WORK TO COMPLETE
Take the lines below between the one holding "Some controls (button, joystick)" and the one holding "A simple JavaScript", inclusive, and copy them exactly. Add nothing.

Pictures paired with source code:
##########
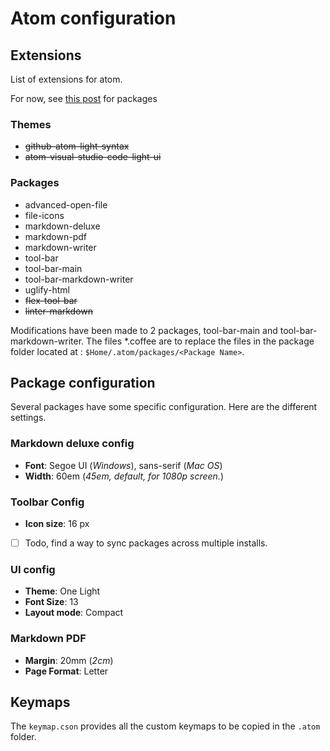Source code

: # Atom configuration

## Extensions
List of extensions for atom.

For now, see [this post](https://svens.blog/2016/06/15/my-complete-atom-io-package-list-for-writing-markdown/) for packages

### Themes
* ~~github-atom-light-syntax~~
* ~~atom-visual-studio-code-light-ui~~

### Packages
* advanced-open-file
* file-icons
* markdown-deluxe
* markdown-pdf
* markdown-writer
* tool-bar
* tool-bar-main
* tool-bar-markdown-writer
* uglify-html
* ~~flex-tool-bar~~
* ~~linter-markdown~~

Modifications have been made to 2 packages, tool-bar-main and tool-bar-markdown-writer. The files \*.coffee are to replace the files in the package folder located at : `$Home/.atom/packages/<Package Name>`.

## Package configuration
Several packages have some specific configuration. Here are the different settings.

### Markdown deluxe config
* **Font**: Segoe UI (_Windows_), sans-serif (_Mac OS_)
* **Width**: 60em (_45em, default, for 1080p screen._)

### Toolbar Config
* **Icon size**: 16 px

- [ ] Todo, find a way to sync packages across multiple installs.

### UI config
* **Theme**: One Light
* **Font Size**: 13
* **Layout mode**: Compact

### Markdown PDF
* **Margin**: 20mm (_2cm_)
* **Page Format**: Letter

## Keymaps
The `keymap.cson` provides all the custom keymaps to be copied in the `.atom` folder.
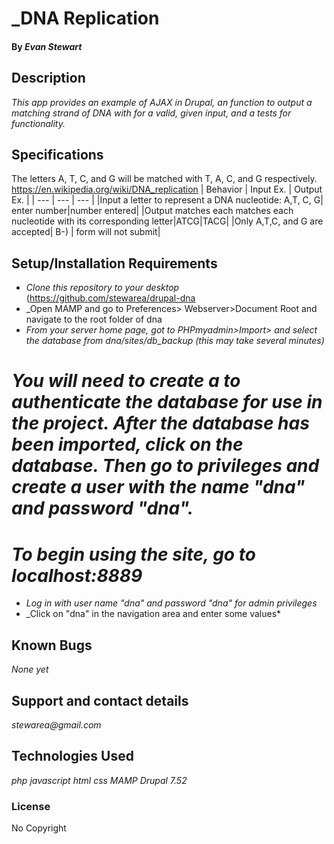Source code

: # _DNA Replication



#### By _**Evan Stewart**_

## Description
_This app provides an example of AJAX in Drupal, an function to output a matching strand of DNA with for a valid, given input, and a tests for functionality._


## Specifications

The letters A, T, C, and G will be matched with T, A, C, and G respectively.
https://en.wikipedia.org/wiki/DNA_replication
| Behavior | Input Ex. | Output Ex. |
| --- | --- | --- |
|Input a letter to represent a DNA nucleotide: A,T, C, G| enter number|number entered|
|Output matches each matches each nucleotide with its corresponding letter|ATCG|TACG|
|Only A,T,C, and G are accepted| B-) | form will not submit|


## Setup/Installation Requirements
* _Clone this repository to your desktop_
(https://github.com/stewarea/drupal-dna
* _Open MAMP and go to Preferences> Webserver>Document Root and navigate to the root folder of dna
* _From your server home page, got to PHPmyadmin>Import> and select the database from dna/sites/db_backup (this may take several minutes)_
# _You will need to create a to authenticate the database for use in the project. After the database has been imported, click on the database. Then go to privileges and create a user with the name "dna" and password "dna"._
# _To begin using the site, go to localhost:8889_
* _Log in with user name "dna" and password "dna" for admin privileges_
* _Click on "dna" in the navigation area and enter some values*



## Known Bugs
_None yet_

## Support and contact details
_stewarea@gmail.com_

## Technologies Used
_php_
_javascript_
_html_
_css_
_MAMP_
_Drupal 7.52_


### License
No Copyright
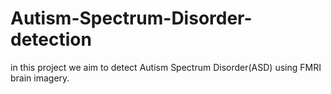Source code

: # Autism-Spectrum-Disorder-detection
in this project we aim to detect Autism Spectrum Disorder(ASD) using FMRI brain imagery.
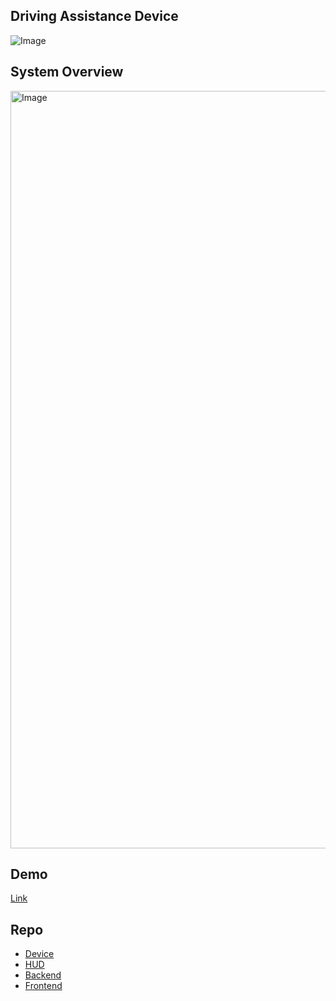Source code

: ## Driving Assistance Device 
 
![Image](https://github.com/user-attachments/assets/043faf92-5ebb-49b8-b5d2-104a314fae2d)  

## System Overview
<img width="2547" height="1212" alt="Image" src="https://github.com/user-attachments/assets/881b3391-7c48-4911-bc41-1c6551bb9cd7" />

## Demo
[Link](https://www.youtube.com/watch?v=9SB7_Wfv8T8)  

## Repo
- [Device](https://github.com/Driving-Assistance-Device/Vehicle_Device/tree/main)  
- [HUD](https://github.com/Driving-Assistance-Device/HUD)  
- [Backend](https://github.com/Driving-Assistance-Device/Vehicle-BE)  
- [Frontend](https://github.com/Driving-Assistance-Device/DM-Front)  
<!--


**Here are some ideas to get you started:**

🙋‍♀️ A short introduction - what is your organization all about?
🌈 Contribution guidelines - how can the community get involved?
👩‍💻 Useful resources - where can the community find your docs? Is there anything else the community should know?
🍿 Fun facts - what does your team eat for breakfast?
🧙 Remember, you can do mighty things with the power of [Markdown](https://docs.github.com/github/writing-on-github/getting-started-with-writing-and-formatting-on-github/basic-writing-and-formatting-syntax)
-->
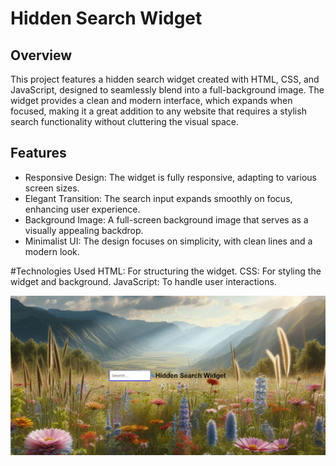 # Hidden Search Widget

## Overview

This project features a hidden search widget created with HTML, CSS, and JavaScript, designed to seamlessly blend into a full-background image. The widget provides a clean and modern interface, which expands when focused, making it a great addition to any website that requires a stylish search functionality without cluttering the visual space.

## Features

* Responsive Design: The widget is fully responsive, adapting to various screen sizes.
* Elegant Transition: The search input expands smoothly on focus, enhancing user experience.
* Background Image: A full-screen background image that serves as a visually appealing backdrop.
* Minimalist UI: The design focuses on simplicity, with clean lines and a modern look.

#Technologies Used
HTML: For structuring the widget.
CSS: For styling the widget and background.
JavaScript: To handle user interactions.






![alt text](image.png)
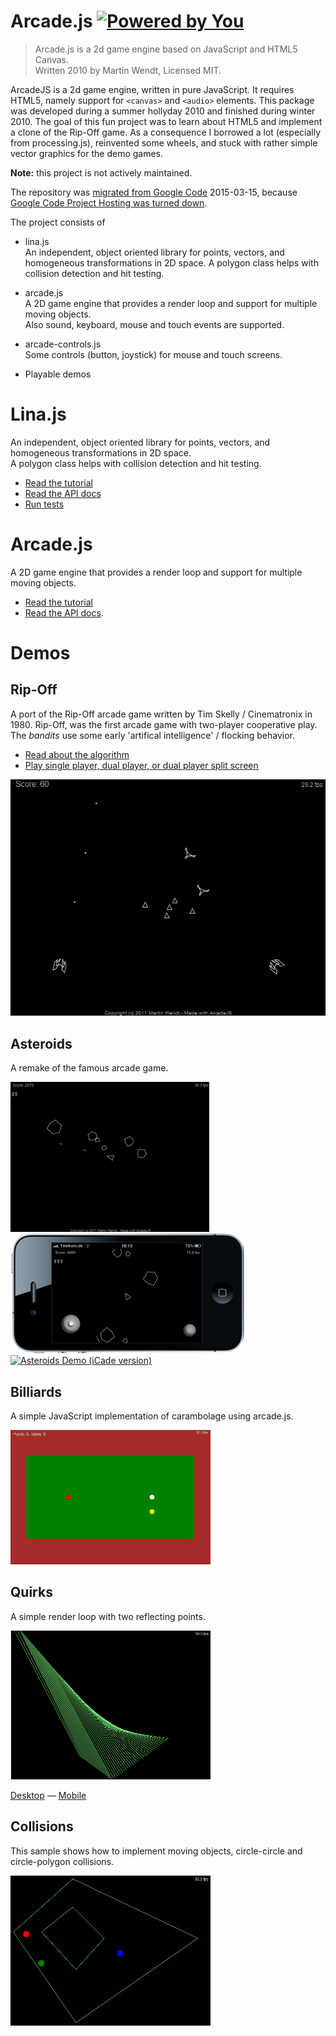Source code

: # Arcade.js [![Powered by You](http://sapegin.github.io/powered-by-you/badge.svg)](http://sapegin.github.io/powered-by-you/)

> Arcade.js is a 2d game engine based on JavaScript and HTML5 Canvas.<br>
> Written 2010 by Martin Wendt, Licensed MIT.

ArcadeJS is a 2d game engine, written in pure JavaScript.
It requires HTML5, namely support for `<canvas>` and `<audio>` elements.
This package was developed during a summer hollyday 2010 and finished during 
winter 2010.
The goal of this fun project was to learn about HTML5 and implement a clone of 
the Rip-Off game. As a consequence I borrowed a lot (especially from processing.js),
reinvented some wheels, and stuck with rather simple vector graphics for the 
demo games.

**Note:** this project is not actively maintained.

The repository was [migrated from Google Code](https://code.google.com/p/arcade-js/) 2015-03-15,
because [Google Code Project Hosting was turned down](http://google-opensource.blogspot.de/2015/03/farewell-to-google-code.html).

The project consists of
  
  - lina.js<br>
    An independent, object oriented library for points, vectors, and homogeneous 
    transformations in 2D space.
    A polygon class helps with collision detection and hit testing.

  - arcade.js<br>
    A 2D game engine that provides a render loop and support for multiple
    moving objects.<br>
    Also sound, keyboard, mouse and touch events are supported.

  - arcade-controls.js<br>
    Some controls (button, joystick) for mouse and touch screens.

  - Playable demos


# Lina.js

An independent, object oriented library for points, vectors, and homogeneous 
transformations in 2D space.<br>
A polygon class helps with collision detection and hit testing.

  - [Read the tutorial](https://gitcdn.xyz/repo/mar10/arcade-js/master/doc/lina-js_tutorial.pdf)
  - [Read the API docs](https://gitcdn.xyz/repo/mar10/arcade-js/master/doc/jsdocs/lina.js/jsdoc/index.html)
  - [Run tests](https://gitcdn.xyz/repo/mar10/arcade-js/master/src/lina.js/test/test.html)


# Arcade.js

A 2D game engine that provides a render loop and support for multiple moving objects.

  - [Read the tutorial](https://gitcdn.xyz/repo/mar10/arcade-js/master/doc/arcade-js_tutorial.pdf)
  - [Read the API docs](https://gitcdn.xyz/repo/mar10/arcade-js/master/doc/jsdocs/arcade.js/jsdoc/index.html).


# Demos

## Rip-Off

A port of the Rip-Off arcade game written by Tim Skelly / Cinematronix in 1980.
Rip-Off, was the first arcade game with two-player cooperative play. The *bandits* 
use some early 'artifical intelligence' / flocking behavior.

  - [Read about the algorithm](https://gitcdn.xyz/repo/mar10/arcade-js/master/doc/rip-off_spec.pdf)
  - [Play single player, dual player, or dual player split screen](https://gitcdn.xyz/repo/mar10/arcade-js/master/src/demos/rip-off/index.html)

[![Rip-Off demo](src/demos/rip-off/screenshot-1.png?raw=true)](https://gitcdn.xyz/repo/mar10/arcade-js/master/src/demos/rip-off/index.html)


## Asteroids

A remake of the famous arcade game.

[![Asteroids Demo](src/demos/asteroids/screenshot-3.png?raw=true)](https://gitcdn.xyz/repo/mar10/arcade-js/master/src/demos/asteroids/index.html) 
[![Asteroids Demo (mobile version)](src/demos/asteroids/screenshot-2.png?raw=true)](https://gitcdn.xyz/repo/mar10/arcade-js/master/src/demos/asteroids/index.html)
[![Asteroids Demo (iCade version)](src/demos/asteroids/screenshot-4.png?raw=true)](https://gitcdn.xyz/repo/mar10/arcade-js/master/src/demos/asteroids/index.html)


## Billiards

A simple JavaScript implementation of carambolage using arcade.js.

[![Billiards demo](src/demos/billiards/screenshot-1.png?raw=true)](https://gitcdn.xyz/repo/mar10/arcade-js/master/src/demos/billiards/jsBilliards.html)


## Quirks

A simple render loop with two reflecting points.

[![Quirks demo](src/demos/quirks/screenshot-1.png?raw=true)](https://gitcdn.xyz/repo/mar10/arcade-js/master/src/demos/quirks/jsQuirks.html)

[Desktop](https://gitcdn.xyz/repo/mar10/arcade-js/master/src/demos/quirks/jsQuirks.html)
&mdash; [Mobile](https://gitcdn.xyz/repo/mar10/arcade-js/master/src/demos/quirks/jsQuirks-mobile.html)


## Collisions

This sample shows how to implement moving objects, circle-circle and circle-polygon
collisions.

[![Collisions demo](src/demos/collisions/screenshot-1.png?raw=true)](https://gitcdn.xyz/repo/mar10/arcade-js/master/src/demos/collisions/game.html)
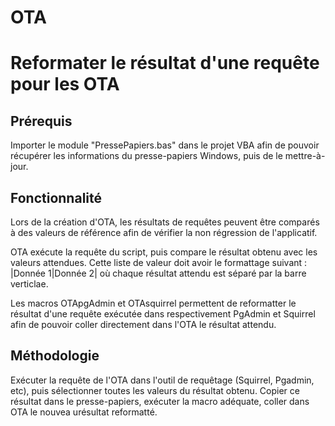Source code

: # OTA
<h1>Reformater le résultat d'une requête pour les OTA</h1>
<h2>Prérequis</h2>
<p>Importer le module "PressePapiers.bas" dans le projet VBA afin de pouvoir récupérer les informations du presse-papiers Windows, puis de le mettre-à-jour.</p>
<h2>Fonctionnalité</h2>
<p>Lors de la création d'OTA, les résultats de requêtes peuvent être comparés à des valeurs de référence afin de vérifier la non régression de l'applicatif.</p>
<p>OTA exécute la requête du script, puis compare le résultat obtenu avec les valeurs attendues. Cette liste de valeur doit avoir le formattage suivant : |Donnée 1|Donnée 2| où chaque résultat attendu est séparé par la barre verticlae.</p>
<p>Les macros OTApgAdmin et OTAsquirrel permettent de reformatter le résultat d'une requête exécutée dans respectivement PgAdmin et Squirrel afin de pouvoir coller directement dans l'OTA le résultat attendu.</p>
<h2>Méthodologie</h2>
<p>Exécuter la requête de l'OTA dans l'outil de requêtage (Squirrel, Pgadmin, etc), puis sélectionner toutes les valeurs du résultat obtenu. Copier ce résultat dans le presse-papiers, exécuter la macro adéquate, coller dans OTA le nouvea urésultat reformatté.</p>
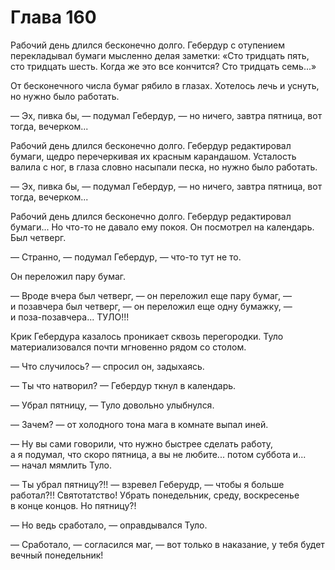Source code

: # Глава 160

Рабочий день длился бесконечно долго. Гебердур с отупением перекладывал бумаги мысленно делая заметки: «Сто тридцать пять, сто тридцать шесть. Когда же это все кончится? Сто тридцать семь...»

От бесконечного числа бумаг рябило в глазах. Хотелось лечь и уснуть, но нужно было работать.

— Эх, пивка бы, — подумал Гебердур, — но ничего, завтра пятница, вот тогда, вечерком...

Рабочий день длился бесконечно долго. Гебердур редактировал бумаги, щедро перечеркивая их красным карандашом. Усталость валила с ног, в глаза словно насыпали песка, но нужно было работать.

— Эх, пивка бы, — подумал Гебердур, — но ничего, завтра пятница, вот тогда, вечерком...

Рабочий день длился бесконечно долго. Гебердур редактировал бумаги... Но что-то не давало ему покоя. Он посмотрел на календарь. Был четверг.

— Странно, — подумал Гебердур, — что-то тут не то. 

Он переложил пару бумаг.

— Вроде вчера был четверг, — он переложил еще пару бумаг, — и позавчера был четверг, — он переложил еще одну бумажку, — и поза-позавчера... ТУЛО!!!

Крик Гебердура казалось проникает сквозь перегородки. Туло материализовался почти мгновенно рядом со столом.

— Что случилось? — спросил он, задыхаясь.

— Ты что натворил? — Гебердур ткнул в календарь.

— Убрал пятницу, — Туло довольно улыбнулся.

— Зачем? — от холодного тона мага в комнате выпал иней.

— Ну вы сами говорили, что нужно быстрее сделать работу, а я подумал, что скоро пятница, а вы не любите... потом суббота и... — начал мямлить Туло.

— Ты убрал пятницу?!! — взревел Геберудр, — чтобы я больше работал?!! Святотатство! Убрать понедельник, среду, воскресенье в конце концов. Но пятницу?!

— Но ведь сработало, — оправдывался Туло.

— Сработало, — согласился маг, — вот только в наказание, у тебя будет вечный понедельник!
##########
OUTPUT FOR THIS TASK
    Some controls (button, joystick) for mouse and touch screens.

  - Playable demos


# Lina.js

An independent, object oriented library for points, vectors, and homogeneous 
transformations in 2D space.<br>
A polygon class helps with collision detection and hit testing.

  - [Read the tutorial](https://gitcdn.xyz/repo/mar10/arcade-js/master/doc/lina-js_tutorial.pdf)
  - [Read the API docs](https://gitcdn.xyz/repo/mar10/arcade-js/master/doc/jsdocs/lina.js/jsdoc/index.html)
  - [Run tests](https://gitcdn.xyz/repo/mar10/arcade-js/master/src/lina.js/test/test.html)


# Arcade.js

A 2D game engine that provides a render loop and support for multiple moving objects.

  - [Read the tutorial](https://gitcdn.xyz/repo/mar10/arcade-js/master/doc/arcade-js_tutorial.pdf)
  - [Read the API docs](https://gitcdn.xyz/repo/mar10/arcade-js/master/doc/jsdocs/arcade.js/jsdoc/index.html).


# Demos

## Rip-Off

A port of the Rip-Off arcade game written by Tim Skelly / Cinematronix in 1980.
Rip-Off, was the first arcade game with two-player cooperative play. The *bandits* 
use some early 'artifical intelligence' / flocking behavior.

  - [Read about the algorithm](https://gitcdn.xyz/repo/mar10/arcade-js/master/doc/rip-off_spec.pdf)
  - [Play single player, dual player, or dual player split screen](https://gitcdn.xyz/repo/mar10/arcade-js/master/src/demos/rip-off/index.html)

[![Rip-Off demo](src/demos/rip-off/screenshot-1.png?raw=true)](https://gitcdn.xyz/repo/mar10/arcade-js/master/src/demos/rip-off/index.html)


## Asteroids

A remake of the famous arcade game.

[![Asteroids Demo](src/demos/asteroids/screenshot-3.png?raw=true)](https://gitcdn.xyz/repo/mar10/arcade-js/master/src/demos/asteroids/index.html) 
[![Asteroids Demo (mobile version)](src/demos/asteroids/screenshot-2.png?raw=true)](https://gitcdn.xyz/repo/mar10/arcade-js/master/src/demos/asteroids/index.html)
[![Asteroids Demo (iCade version)](src/demos/asteroids/screenshot-4.png?raw=true)](https://gitcdn.xyz/repo/mar10/arcade-js/master/src/demos/asteroids/index.html)


## Billiards

A simple JavaScript implementation of carambolage using arcade.js.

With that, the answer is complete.